Write something someone told you about yourself that you never forgot…
“You’re one of a kind. You’re the most genuine, crazy, friendly and humble person I knew. You’re all in one. You have that contagious laugh, making the silliest joke the funniest one. I’m not wondering you got tons of friends!”
I’ve been thinking all day and night what to write, and I remembered this one birthday greeting from one my friends that hit me right into the bones. This is actually one of the most memorable and sweetest message I got on my birthday. Sometimes I’m thankful that birthdays are created because you get the chance to receive those sweet messages (aside from gifts tho hahaha) from your precious gems!
As I grow older, I never thought that someone sees me as a wonderful person like her. I’m just a typical crazy girl, duh. I’m actually open to bullies (bc I bully most of the people I’m close with) I rarely received compliments which I’m [kinda bit] thankful though, because I don’t know how to treat them, I might just give you a wacky face, call you crazy, or pretend that I didn’t hear anything.
Way back, I was never the sociable one. I suck at making friends, and getting out of my comfort zone feels like it could kill me once I step out of it. That lead me to be a girl who doesn’t have enough confidence (up to now) that I can actually do something. I’m always doubtful with myself when I do something on my own, it’s either it would fail or, it would fail. There’s no space in between. It’s a lose-lose situation. I tried learning to trust (and love) myself, but it’s something that it’s so hard for me to do. I always see the bad side of me, and it’s something I can’t stop. Even a gazillion motivational quotes, or a sea of alcohol can’t remove this bad habit that I have, and I think I just have to live with it.

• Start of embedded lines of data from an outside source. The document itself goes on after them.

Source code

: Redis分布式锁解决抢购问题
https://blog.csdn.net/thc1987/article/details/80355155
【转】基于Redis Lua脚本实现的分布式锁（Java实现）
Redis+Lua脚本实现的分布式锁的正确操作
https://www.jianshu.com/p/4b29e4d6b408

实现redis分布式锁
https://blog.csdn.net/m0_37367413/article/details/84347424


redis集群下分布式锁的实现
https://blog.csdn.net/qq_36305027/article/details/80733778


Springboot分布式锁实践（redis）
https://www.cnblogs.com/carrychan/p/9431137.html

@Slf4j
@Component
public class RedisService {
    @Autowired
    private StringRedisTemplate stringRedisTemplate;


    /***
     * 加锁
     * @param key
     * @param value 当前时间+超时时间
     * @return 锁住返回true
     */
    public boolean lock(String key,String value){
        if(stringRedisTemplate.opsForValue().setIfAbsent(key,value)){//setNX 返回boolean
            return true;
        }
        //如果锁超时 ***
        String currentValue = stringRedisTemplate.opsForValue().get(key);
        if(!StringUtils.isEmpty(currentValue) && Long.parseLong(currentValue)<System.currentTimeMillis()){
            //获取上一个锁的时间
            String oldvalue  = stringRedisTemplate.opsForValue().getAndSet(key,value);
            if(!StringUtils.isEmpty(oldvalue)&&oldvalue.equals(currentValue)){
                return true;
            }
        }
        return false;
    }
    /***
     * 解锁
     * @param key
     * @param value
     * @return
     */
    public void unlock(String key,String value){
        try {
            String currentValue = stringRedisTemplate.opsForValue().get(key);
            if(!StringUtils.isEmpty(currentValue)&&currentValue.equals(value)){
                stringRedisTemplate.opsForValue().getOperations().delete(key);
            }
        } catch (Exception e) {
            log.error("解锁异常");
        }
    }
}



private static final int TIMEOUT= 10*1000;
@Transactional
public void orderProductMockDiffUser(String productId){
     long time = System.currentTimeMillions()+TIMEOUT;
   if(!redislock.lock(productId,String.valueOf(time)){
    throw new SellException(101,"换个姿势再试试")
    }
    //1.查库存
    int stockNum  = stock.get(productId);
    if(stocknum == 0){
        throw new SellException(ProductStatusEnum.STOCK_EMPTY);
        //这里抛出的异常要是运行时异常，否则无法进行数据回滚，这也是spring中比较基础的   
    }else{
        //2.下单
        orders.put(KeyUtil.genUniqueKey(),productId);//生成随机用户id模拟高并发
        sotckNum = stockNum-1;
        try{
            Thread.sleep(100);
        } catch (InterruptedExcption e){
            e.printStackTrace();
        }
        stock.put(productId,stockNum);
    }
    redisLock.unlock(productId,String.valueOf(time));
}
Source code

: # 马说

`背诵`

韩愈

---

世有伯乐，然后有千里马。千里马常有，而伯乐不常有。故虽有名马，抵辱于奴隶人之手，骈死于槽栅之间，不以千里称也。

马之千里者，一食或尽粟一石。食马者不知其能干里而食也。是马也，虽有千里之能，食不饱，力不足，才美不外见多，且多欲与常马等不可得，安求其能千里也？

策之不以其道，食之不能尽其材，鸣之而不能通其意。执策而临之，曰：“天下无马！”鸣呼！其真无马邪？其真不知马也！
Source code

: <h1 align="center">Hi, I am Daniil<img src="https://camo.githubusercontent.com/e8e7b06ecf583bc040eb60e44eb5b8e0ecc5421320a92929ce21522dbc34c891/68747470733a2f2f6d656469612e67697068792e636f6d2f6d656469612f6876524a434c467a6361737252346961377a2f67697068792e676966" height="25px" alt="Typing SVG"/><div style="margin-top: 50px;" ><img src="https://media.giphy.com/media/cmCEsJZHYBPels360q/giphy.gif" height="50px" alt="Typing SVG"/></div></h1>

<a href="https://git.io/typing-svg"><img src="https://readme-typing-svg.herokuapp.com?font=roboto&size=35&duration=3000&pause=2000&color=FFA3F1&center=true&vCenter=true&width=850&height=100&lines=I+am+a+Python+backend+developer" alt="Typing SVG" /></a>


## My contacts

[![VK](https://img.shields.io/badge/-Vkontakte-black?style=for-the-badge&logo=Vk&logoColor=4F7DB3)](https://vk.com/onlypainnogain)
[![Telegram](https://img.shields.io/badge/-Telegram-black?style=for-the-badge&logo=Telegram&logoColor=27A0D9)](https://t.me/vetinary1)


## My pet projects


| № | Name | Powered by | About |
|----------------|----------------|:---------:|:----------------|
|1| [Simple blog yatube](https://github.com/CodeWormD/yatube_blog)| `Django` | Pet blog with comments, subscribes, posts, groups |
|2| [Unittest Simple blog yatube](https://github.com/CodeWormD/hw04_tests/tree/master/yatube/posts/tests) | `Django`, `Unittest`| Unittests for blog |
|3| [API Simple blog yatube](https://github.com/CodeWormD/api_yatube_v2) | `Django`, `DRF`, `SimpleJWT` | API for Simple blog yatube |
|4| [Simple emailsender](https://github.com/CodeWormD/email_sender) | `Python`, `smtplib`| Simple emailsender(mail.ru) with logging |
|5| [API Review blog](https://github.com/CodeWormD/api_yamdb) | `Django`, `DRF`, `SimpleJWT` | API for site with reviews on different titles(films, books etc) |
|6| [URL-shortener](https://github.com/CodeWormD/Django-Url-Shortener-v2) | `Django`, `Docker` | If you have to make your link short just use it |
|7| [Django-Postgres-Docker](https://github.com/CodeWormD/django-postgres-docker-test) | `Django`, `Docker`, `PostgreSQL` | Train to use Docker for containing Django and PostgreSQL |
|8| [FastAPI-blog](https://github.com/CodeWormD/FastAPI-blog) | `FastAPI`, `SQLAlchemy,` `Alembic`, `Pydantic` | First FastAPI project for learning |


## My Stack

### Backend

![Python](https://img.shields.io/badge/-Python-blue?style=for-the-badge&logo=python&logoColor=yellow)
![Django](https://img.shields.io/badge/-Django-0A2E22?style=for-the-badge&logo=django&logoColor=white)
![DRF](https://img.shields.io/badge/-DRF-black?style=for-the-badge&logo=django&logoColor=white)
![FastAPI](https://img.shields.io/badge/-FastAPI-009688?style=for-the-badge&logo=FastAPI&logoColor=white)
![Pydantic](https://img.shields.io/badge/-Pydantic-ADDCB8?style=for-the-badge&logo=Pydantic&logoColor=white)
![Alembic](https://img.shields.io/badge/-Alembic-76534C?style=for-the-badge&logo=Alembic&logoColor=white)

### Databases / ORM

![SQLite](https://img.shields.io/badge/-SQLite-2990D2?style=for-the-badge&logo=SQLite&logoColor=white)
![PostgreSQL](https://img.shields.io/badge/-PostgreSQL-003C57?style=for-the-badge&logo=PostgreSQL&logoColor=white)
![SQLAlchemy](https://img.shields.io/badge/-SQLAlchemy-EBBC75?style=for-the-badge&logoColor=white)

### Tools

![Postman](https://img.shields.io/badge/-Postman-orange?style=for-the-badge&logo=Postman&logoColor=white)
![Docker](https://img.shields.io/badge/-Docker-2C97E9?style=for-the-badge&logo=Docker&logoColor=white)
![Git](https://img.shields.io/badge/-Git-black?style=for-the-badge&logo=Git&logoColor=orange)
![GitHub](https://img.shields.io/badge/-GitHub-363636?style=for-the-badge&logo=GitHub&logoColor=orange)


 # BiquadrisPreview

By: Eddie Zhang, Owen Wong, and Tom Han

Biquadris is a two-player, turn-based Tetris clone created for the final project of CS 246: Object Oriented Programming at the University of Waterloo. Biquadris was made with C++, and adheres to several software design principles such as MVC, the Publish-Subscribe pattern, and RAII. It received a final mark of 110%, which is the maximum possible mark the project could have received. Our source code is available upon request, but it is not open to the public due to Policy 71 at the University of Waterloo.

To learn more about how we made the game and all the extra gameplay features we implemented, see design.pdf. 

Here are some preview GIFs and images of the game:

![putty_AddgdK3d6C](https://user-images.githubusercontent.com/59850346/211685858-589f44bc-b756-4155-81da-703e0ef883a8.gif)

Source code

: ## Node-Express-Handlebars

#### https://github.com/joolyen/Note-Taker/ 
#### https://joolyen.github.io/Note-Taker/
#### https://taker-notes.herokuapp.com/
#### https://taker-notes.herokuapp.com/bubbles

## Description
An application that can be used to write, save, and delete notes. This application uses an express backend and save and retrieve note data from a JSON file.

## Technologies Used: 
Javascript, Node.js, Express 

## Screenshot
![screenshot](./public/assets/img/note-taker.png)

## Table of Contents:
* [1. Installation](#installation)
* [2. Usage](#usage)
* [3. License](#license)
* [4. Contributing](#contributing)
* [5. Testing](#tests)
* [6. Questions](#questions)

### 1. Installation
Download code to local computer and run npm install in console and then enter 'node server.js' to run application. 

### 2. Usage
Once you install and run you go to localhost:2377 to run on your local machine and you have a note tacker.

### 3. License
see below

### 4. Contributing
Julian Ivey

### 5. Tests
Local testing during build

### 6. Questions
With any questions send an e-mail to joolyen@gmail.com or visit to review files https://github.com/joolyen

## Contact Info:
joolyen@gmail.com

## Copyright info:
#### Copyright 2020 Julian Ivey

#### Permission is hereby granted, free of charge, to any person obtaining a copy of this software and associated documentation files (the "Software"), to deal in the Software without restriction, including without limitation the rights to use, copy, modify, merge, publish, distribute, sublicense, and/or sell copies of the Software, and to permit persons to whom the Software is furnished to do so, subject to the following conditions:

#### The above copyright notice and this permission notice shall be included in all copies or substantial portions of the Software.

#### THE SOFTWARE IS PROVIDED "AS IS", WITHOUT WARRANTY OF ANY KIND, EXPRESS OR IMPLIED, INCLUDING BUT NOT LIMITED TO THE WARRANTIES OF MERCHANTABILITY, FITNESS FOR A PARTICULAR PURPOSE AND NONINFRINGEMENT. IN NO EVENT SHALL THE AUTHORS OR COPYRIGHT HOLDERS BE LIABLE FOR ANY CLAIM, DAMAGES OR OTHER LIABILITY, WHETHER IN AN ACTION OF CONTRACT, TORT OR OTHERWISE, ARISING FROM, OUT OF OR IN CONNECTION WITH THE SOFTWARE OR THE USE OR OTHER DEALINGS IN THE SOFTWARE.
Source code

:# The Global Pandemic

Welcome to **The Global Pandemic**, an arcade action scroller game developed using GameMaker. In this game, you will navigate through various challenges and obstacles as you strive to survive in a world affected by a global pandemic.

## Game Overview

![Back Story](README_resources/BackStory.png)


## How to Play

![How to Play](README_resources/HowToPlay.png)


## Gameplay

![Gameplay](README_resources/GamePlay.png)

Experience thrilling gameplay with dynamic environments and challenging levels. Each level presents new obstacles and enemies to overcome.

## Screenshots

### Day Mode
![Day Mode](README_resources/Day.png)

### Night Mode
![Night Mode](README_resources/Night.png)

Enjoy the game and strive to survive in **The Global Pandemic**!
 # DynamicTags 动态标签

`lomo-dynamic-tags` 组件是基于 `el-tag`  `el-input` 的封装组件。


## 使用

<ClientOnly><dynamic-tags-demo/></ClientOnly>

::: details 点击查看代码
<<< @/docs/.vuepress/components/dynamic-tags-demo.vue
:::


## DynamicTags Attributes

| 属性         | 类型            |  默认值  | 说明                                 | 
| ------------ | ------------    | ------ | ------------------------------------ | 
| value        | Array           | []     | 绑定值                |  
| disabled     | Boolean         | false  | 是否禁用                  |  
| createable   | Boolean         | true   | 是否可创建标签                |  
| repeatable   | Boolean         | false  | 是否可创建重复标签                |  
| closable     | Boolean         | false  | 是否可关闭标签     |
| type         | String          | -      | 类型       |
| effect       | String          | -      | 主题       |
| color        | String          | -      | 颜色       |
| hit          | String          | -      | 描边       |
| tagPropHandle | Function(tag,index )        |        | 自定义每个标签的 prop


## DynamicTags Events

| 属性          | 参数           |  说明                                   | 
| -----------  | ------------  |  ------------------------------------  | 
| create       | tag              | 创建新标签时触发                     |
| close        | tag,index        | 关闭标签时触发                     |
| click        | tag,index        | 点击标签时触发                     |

I always see myself as no one, and it’s heartening receiving those types of messages knowing that someone remembered something about you, and to them you’re somebody, not just anybody — but I have to cut this off, because me and my emotional tendencies are kicking in.
Until such time that I learned (little by little) to divert the negativity. There are rare times that I push myself harder to do something, and little by little I think I can let it out and for once do something good.